Burası eskiden hep Kelvın'la geldiğimiz yerdi.O kadar güzeldi ki.Yazın cıvıl cıvıl olan yer sonbahar kışta o kadar karamsardı ki hep burda kalmak isterdim.Yapraklar dökülür etrafı sis kaplardı.Dağ yoluydu.Yazın herkes yürüyüş yapardı ama sonbaharda etraf o kadar karanlık o kadar güzeldi ki özlemişim.Beni kucağından indirdi.Elimi tuttu."Eskiler,karanlık eskiler geri gelsin sende bana gel" diyip küçük adımlarla yürümeye başladık.Cidden özlemişim.Onun elini tuttmayı onunla bu yollarda yürümeyi o mis kokusunu içime çekmeyi.Çok özlemişim.Ama o herşeyi unutup başkalarına gitti.O gittiğinden beri buraya hiç gelmedim.Bir kere geldim.Ama oda hemen gözlerimden yaş aktı.Yaşlı bir teyzeyle karşılaşmıştım.Çok cana yakın bir teyzeydi.Ağladığımı görünce oda ağlamaya başladı.Az ilerdeki bankı göstermişti gidip oraya oturmuştuk.Ömrüm boyunca görmediğim teyze o kadar cana yakındı ki.O anlatırken ağlıyordum.Oda kocasını kaybetmiş çok önceden.Onlarda hep burda yürürlermiş.Ama hergün aynı saatte yürürlermiş.O öldükten sonra hiçbir şey değişmemiş gibi yürümeye devam etmiş.Burda yürüyen herkes onu tanırmış.O olanları anlatırken ikimizde ağlıyorduk.O her gün burada yürürken ağlarmış hemde hiç yorulmadan.Merakla kaç yaşında olduğunu sormuştum."76 yaşındayım ve 25 yıldır bu yolda yürüyüp ağlıyorum onsuz" demişti.Çok zor anlar geçirmiş olmalı.25 yıldır sevdiği adam ölmüş ve her gün bu yolda yürüyüp onu hatırlarmış.Ama hala taş gibi kadındı.Hiç yaşını göstermiyor hiç yılmıyordu.Bir an Kelvın'ın kolumu tutmasıyla eski anılarımdan sıyrıldım ve eliyle gösterdiği yere baktım.Gördüğüm şeyi görür görmez gözümden yaş akmaya başlamıştı.Hıçkırıklarımı durduramıyordum.Kelvın'ın omzuna yaslanıp ağlamaya devam etmiştim.Bana gösterdiği şey ise o gün konuştuğum teyzenin fotoğrafı ve altında "26 yıl onsuz ama artık hep onunla 77 yaşında aramızdan ayrıldı sevdiğinin yanına."Ağlıyordum.Bir saat konustuğum teyze için hıçkırıklarla ağlıyordum.Çok cana yakın ve dertli bir teyzeydi.Onunla bir daha konusmayı çok isterdim.Ama aradan bir yıl geçmişti ve o aramızdan gitmişti.Kelvın beni tekrar kucağına alıpyürümeye başlamıştık.Sonunda göz yaşlarım dinmişti ama üzgündüm.Beni kucağından indirdi ve
-İyinmisin?
-Evet.Hayır.Bilmiyorum...
-O kadın kimdi?
-O kadın sadece bir kere konustuğum kadın.

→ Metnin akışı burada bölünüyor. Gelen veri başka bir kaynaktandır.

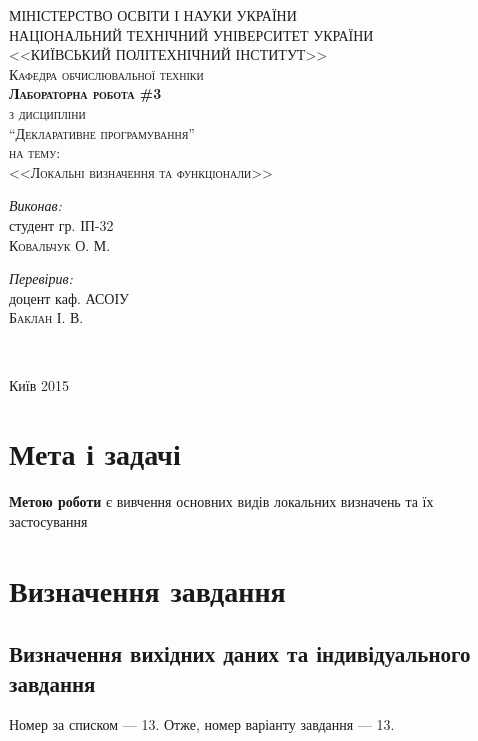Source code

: \documentclass[a4paper, 12pt]{extarticle}
\begin{document}
\begin{titlepage}
  \thispagestyle{empty}
  \center
  \textsc{\uppercase{Міністерство освіти і науки України\\Національний технічний університет України\\<<Київський політехнічний інститут>>}}\\[1cm]
  \textsc{Кафедра обчислювальної техніки}\\[0.5cm]
  \vfill
  \textsc{\Large \textbf{Лабораторна робота \#3}}\\
  \textsc{з дисципліни}\\
  \textsc{\large ``Декларативне програмування''}\\
  \textsc{на тему:}\\
  \textsc{\Large <<Локальні визначення та функціонали>>}\\
  \vspace{3cm}
  \begin{minipage}{0.4\textwidth}
    \begin{flushleft} \large
      \emph{Виконав:}\\
      студент гр. ІП-32 \\
      \textsc{Ковальчук О. М.} %
    \end{flushleft}
  \end{minipage}
  \begin{minipage}{0.4\textwidth}
    \begin{flushright} \large
      \emph{Перевірив:} \\
      доцент каф. АСОІУ \\
      \textsc{Баклан І. В.} %
    \end{flushright}
  \end{minipage}\\[4cm]
  \vfill

  Київ 2015
\end{titlepage}
\setcounter{page}{2}
\section{Мета і задачі}
\textbf{Метою роботи} є вивчення основних видів локальних визначень та їх застосування
\section{Визначення завдання}
\subsection{Визначення вихідних даних та індивідуального завдання}
Номер за списком --- 13. Отже, номер варіанту завдання --- 13.
\end{document}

-Bir kere gördüğün kadın için mi bu kadar ağladın?
-Sesini kes ve dinle.Sen yanımdan siktir olup gittiğinde ben son bir kez burda yürümek istemiştim.Ağlamaktan gözlerim şişmişti ve karşıma o kadın çıkmıştı.25 yıl önce kocasını kaybetmişti ve hergün yaptıkları gibi o öldükten sonra bile burda her gün aynı saatte yürürmüş.Onun sözleri çok etkilemişti.Çok iyi bir kadındı ve burdaki herkes onu tanırmış.
Dedikten sonra ben oda biraz mahçup bir şekilde başını aşağıya eğmişti.Elimi tekrar tutmuştu.Yürümeye devam ediyorduk.Biraz sonra bir banka oturduk.Baya yürümüştük ama ben yorulmamıştım.Onunla yürümeyide çok özlemiştim.Denis'i merak ediyordum.2 gün oldu onunla görüşmeyeli.Benim için neler yapmıştı.Kelvın'a dönüp
-Ben kendi evime gitmek istiyorum.
-Bitanem annenden nefret ediyorsun oraya dönmek istemiyorsun sadece Denis'i merak ediyorsun.
Ne bu medyum falan mı?Aklımı mı okudu.Nasıl anladı.Denis'ten hoşlandığımı yoksa çok mu belli ediyorum?Aaa lanet olsun.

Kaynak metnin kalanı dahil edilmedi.